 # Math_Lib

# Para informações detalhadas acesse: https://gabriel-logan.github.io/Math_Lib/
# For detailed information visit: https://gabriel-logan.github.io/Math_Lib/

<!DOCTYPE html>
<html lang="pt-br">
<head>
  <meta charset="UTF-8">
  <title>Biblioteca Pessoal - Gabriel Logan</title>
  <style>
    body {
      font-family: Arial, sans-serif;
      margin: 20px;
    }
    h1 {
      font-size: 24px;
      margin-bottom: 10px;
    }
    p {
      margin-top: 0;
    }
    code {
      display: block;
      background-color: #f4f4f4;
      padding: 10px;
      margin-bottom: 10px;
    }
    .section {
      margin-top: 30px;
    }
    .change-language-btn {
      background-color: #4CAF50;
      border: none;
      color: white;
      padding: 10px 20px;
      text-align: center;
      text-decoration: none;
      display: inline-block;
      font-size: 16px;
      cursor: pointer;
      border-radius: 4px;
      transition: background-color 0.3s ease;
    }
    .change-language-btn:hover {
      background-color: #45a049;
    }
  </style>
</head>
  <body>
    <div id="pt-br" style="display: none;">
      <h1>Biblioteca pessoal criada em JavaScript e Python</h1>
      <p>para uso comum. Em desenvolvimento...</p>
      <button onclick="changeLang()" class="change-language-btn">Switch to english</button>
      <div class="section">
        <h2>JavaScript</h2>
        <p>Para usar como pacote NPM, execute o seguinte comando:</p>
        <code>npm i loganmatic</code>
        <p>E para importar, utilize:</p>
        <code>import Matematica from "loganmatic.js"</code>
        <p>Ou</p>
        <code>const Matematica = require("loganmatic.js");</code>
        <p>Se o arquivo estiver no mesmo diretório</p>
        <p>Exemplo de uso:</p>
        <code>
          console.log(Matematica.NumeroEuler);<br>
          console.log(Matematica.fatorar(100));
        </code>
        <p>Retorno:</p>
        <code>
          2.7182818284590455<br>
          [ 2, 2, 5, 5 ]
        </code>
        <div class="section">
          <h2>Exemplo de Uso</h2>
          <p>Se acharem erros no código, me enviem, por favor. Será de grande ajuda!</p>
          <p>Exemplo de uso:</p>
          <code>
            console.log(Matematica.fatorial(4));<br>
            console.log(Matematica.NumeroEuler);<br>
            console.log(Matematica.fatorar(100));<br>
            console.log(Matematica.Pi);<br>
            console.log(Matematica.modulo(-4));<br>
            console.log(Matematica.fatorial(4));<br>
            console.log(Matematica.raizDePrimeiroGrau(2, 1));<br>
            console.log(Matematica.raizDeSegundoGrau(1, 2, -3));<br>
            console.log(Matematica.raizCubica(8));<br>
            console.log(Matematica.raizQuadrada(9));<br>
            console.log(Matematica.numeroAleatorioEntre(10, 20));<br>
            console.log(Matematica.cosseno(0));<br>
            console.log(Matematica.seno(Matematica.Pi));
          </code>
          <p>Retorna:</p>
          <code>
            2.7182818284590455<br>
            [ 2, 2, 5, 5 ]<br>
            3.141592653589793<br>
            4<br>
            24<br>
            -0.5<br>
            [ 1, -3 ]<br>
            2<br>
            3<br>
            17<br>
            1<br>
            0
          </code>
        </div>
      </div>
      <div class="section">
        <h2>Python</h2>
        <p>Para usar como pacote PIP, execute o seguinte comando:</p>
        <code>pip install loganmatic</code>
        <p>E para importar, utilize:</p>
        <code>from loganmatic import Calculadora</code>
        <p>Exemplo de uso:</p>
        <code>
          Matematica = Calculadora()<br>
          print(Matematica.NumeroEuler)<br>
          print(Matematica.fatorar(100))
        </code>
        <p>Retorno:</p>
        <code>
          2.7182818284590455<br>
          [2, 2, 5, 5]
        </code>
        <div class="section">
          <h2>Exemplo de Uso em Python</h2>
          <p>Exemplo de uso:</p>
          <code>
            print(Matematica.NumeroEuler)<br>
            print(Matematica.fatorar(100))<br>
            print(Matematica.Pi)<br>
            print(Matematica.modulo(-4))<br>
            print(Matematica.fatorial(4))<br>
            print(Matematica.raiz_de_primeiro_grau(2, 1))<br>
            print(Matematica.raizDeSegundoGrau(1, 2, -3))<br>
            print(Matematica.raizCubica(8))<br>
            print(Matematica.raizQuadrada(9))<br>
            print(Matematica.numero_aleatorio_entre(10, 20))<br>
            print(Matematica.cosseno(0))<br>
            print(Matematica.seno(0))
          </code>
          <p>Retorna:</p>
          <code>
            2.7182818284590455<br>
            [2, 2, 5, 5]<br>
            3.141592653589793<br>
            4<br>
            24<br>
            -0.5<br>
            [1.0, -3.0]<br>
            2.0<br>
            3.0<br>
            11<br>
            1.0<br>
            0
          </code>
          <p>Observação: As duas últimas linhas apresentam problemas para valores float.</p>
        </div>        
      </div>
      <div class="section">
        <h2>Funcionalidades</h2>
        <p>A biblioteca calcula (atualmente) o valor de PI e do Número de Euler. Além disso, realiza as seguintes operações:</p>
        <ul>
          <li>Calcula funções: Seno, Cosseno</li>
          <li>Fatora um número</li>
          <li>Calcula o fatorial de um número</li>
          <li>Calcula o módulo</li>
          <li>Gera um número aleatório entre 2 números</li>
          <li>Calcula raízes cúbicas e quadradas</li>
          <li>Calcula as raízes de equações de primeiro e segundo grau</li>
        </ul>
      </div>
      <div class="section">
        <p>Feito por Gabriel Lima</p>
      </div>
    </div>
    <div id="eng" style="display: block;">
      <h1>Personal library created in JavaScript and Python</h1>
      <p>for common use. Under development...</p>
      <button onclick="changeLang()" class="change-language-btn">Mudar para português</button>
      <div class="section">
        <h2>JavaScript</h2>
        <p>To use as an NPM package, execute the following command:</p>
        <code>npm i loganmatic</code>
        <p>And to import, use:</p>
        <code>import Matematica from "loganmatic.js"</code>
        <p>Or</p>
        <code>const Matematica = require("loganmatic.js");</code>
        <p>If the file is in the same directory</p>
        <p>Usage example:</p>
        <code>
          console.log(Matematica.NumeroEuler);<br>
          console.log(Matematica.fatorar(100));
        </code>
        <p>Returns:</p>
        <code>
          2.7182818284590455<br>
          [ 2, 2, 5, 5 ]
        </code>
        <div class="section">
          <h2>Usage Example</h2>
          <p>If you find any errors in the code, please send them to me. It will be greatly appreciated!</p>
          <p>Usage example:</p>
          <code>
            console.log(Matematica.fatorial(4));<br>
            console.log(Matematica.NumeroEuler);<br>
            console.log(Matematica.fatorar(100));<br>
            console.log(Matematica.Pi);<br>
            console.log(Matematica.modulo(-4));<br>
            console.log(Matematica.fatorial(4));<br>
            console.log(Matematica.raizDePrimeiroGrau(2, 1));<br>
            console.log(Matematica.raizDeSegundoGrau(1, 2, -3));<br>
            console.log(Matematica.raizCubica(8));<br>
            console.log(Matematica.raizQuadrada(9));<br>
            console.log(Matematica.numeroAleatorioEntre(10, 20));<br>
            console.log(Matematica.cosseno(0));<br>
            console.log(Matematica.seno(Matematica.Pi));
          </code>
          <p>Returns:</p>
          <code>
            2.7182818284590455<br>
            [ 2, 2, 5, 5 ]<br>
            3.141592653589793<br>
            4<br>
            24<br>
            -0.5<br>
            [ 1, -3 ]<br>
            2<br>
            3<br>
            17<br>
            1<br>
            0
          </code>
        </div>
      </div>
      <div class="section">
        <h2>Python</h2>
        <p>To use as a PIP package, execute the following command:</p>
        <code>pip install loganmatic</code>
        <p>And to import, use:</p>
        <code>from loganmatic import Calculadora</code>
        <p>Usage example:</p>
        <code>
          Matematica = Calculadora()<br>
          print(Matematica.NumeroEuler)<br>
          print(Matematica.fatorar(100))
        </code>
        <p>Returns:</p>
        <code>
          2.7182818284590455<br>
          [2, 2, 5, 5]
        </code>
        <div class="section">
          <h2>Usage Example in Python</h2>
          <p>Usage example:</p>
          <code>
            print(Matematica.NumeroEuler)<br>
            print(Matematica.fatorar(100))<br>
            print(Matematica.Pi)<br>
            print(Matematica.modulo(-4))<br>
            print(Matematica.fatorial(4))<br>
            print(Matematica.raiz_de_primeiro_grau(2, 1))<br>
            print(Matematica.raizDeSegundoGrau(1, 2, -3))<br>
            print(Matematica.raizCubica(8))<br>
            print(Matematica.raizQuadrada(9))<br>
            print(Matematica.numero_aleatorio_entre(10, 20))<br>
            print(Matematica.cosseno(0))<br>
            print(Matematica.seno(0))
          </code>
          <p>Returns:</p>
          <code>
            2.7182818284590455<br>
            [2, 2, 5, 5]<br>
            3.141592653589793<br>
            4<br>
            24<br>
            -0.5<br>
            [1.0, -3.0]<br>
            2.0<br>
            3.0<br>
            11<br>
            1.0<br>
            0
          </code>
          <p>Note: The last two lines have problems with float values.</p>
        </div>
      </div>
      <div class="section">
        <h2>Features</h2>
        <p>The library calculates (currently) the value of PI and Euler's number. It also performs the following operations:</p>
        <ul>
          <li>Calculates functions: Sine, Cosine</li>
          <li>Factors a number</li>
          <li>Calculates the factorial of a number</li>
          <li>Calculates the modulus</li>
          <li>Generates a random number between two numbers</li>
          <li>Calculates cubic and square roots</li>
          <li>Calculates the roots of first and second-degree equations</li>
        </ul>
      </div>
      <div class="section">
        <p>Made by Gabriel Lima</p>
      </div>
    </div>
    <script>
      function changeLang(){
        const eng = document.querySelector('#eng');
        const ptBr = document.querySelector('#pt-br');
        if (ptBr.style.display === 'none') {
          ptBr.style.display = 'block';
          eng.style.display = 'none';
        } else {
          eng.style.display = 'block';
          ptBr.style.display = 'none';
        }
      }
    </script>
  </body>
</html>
◆ ◆ ◆ ◆ ◆
## Problem description
The answer must be an exact copy of the lines from the one containing "<li>Factors a number</li>" through the last line of the records, both included.

## Result for this task
          <li>Factors a number</li>
          <li>Calculates the factorial of a number</li>
          <li>Calculates the modulus</li>
          <li>Generates a random number between two numbers</li>
          <li>Calculates cubic and square roots</li>
          <li>Calculates the roots of first and second-degree equations</li>
        </ul>
      </div>
      <div class="section">
        <p>Made by Gabriel Lima</p>
      </div>
    </div>
    <script>
      function changeLang(){
        const eng = document.querySelector('#eng');
        const ptBr = document.querySelector('#pt-br');
        if (ptBr.style.display === 'none') {
          ptBr.style.display = 'block';
          eng.style.display = 'none';
        } else {
          eng.style.display = 'block';
          ptBr.style.display = 'none';
        }
      }
    </script>
  </body>
</html>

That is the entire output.